Come guardare l’eclissi senza rischi
Non bisogna mai osservare direttamente il Sole, neppure durante un’eclissi parziale. Sono necessari occhiali certificati secondo lo standard ISO 12312-2 oppure filtri solari specifici.
Occhiali da sole, vetri anneriti, pellicole fotografiche e filtri improvvisati non proteggono gli occhi. Binocoli, telescopi e macchine fotografiche devono essere utilizzati soltanto con filtri professionali collocati davanti all’obiettivo.
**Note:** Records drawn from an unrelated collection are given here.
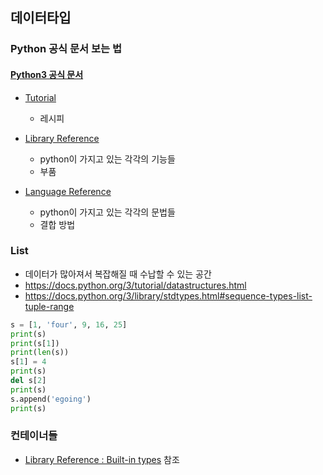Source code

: ## 데이터타입

### Python 공식 문서 보는 법

#### [Python3 공식 문서](https://docs.python.org/3/index.html)

- [Tutorial](https://docs.python.org/3/tutorial/index.html)
  - 레시피

- [Library Reference](https://docs.python.org/3/library/index.html)
  - python이 가지고 있는 각각의 기능들
  - 부품

- [Language Reference](https://docs.python.org/3/reference/index.html)
  - python이 가지고 있는 각각의 문법들
  - 결합 방법



### List

- 데이터가 많아져서 복잡해질 때 수납할 수 있는 공간
- https://docs.python.org/3/tutorial/datastructures.html
- https://docs.python.org/3/library/stdtypes.html#sequence-types-list-tuple-range

```python
s = [1, 'four', 9, 16, 25]
print(s)
print(s[1])
print(len(s))
s[1] = 4
print(s)
del s[2]
print(s)
s.append('egoing')
print(s)
```



### 컨테이너들

- [Library Reference : Built-in types](https://docs.python.org/3/library/stdtypes.html) 참조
Fino a 100 Perseidi ogni ora
Dopo il tramonto sarà la volta delle Perseidi, le popolari lacrime di San Lorenzo. Il massimo dello sciame è previsto nella notte tra il 12 e il 13 agosto, quando potranno essere osservate teoricamente fino a 100 meteore all’ora in condizioni ideali.
Il numero realmente visibile dipenderà dalla presenza di nuvole, dall’inquinamento luminoso e dal punto scelto per l’osservazione. La Luna nuova garantirà però un cielo privo del disturbo lunare, permettendo di scorgere anche le meteore più deboli.
Le Perseidi hanno origine dai frammenti lasciati dalla cometa 109P/Swift-Tuttle. Quando la Terra attraversa questa nube di polveri, le particelle entrano nell’atmosfera a circa 59 chilometri al secondo e producono le caratteristiche scie luminose.